* [GIVEN DATA]
- - - -

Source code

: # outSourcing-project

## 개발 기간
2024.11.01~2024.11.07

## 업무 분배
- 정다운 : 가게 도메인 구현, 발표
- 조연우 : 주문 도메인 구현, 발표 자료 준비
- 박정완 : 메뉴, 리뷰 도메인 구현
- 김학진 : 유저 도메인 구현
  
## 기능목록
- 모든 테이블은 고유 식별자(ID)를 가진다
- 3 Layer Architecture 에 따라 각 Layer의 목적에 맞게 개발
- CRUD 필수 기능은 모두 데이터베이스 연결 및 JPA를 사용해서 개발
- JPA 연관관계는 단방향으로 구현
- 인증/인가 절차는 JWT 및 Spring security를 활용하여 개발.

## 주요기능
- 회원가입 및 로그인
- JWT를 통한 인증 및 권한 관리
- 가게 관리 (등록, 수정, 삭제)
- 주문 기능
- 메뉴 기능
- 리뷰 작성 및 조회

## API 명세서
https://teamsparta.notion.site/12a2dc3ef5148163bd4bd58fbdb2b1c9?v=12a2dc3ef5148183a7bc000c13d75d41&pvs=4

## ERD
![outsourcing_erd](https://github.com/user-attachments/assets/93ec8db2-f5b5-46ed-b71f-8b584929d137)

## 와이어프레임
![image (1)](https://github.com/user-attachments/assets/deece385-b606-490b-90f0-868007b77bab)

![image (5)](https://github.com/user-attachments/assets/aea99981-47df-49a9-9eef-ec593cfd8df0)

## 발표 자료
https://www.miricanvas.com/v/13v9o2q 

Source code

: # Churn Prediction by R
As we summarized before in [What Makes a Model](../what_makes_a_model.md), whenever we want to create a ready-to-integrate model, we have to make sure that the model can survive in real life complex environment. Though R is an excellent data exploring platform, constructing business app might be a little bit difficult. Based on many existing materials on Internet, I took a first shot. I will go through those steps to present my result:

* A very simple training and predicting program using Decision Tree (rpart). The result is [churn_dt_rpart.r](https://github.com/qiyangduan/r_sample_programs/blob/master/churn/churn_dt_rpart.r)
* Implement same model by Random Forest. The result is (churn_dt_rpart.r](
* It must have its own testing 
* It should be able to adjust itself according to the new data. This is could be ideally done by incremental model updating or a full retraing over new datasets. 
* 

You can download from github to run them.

- - - -

* [WHAT IS REQUIRED] Could you set down exactly the lines from the one containing "over new datasets." through the last line of the records above, both included?

* [OUTPUT OF THE EXERCISE]
* It should be able to adjust itself according to the new data. This is could be ideally done by incremental model updating or a full retraing over new datasets. 
* 

You can download from github to run them.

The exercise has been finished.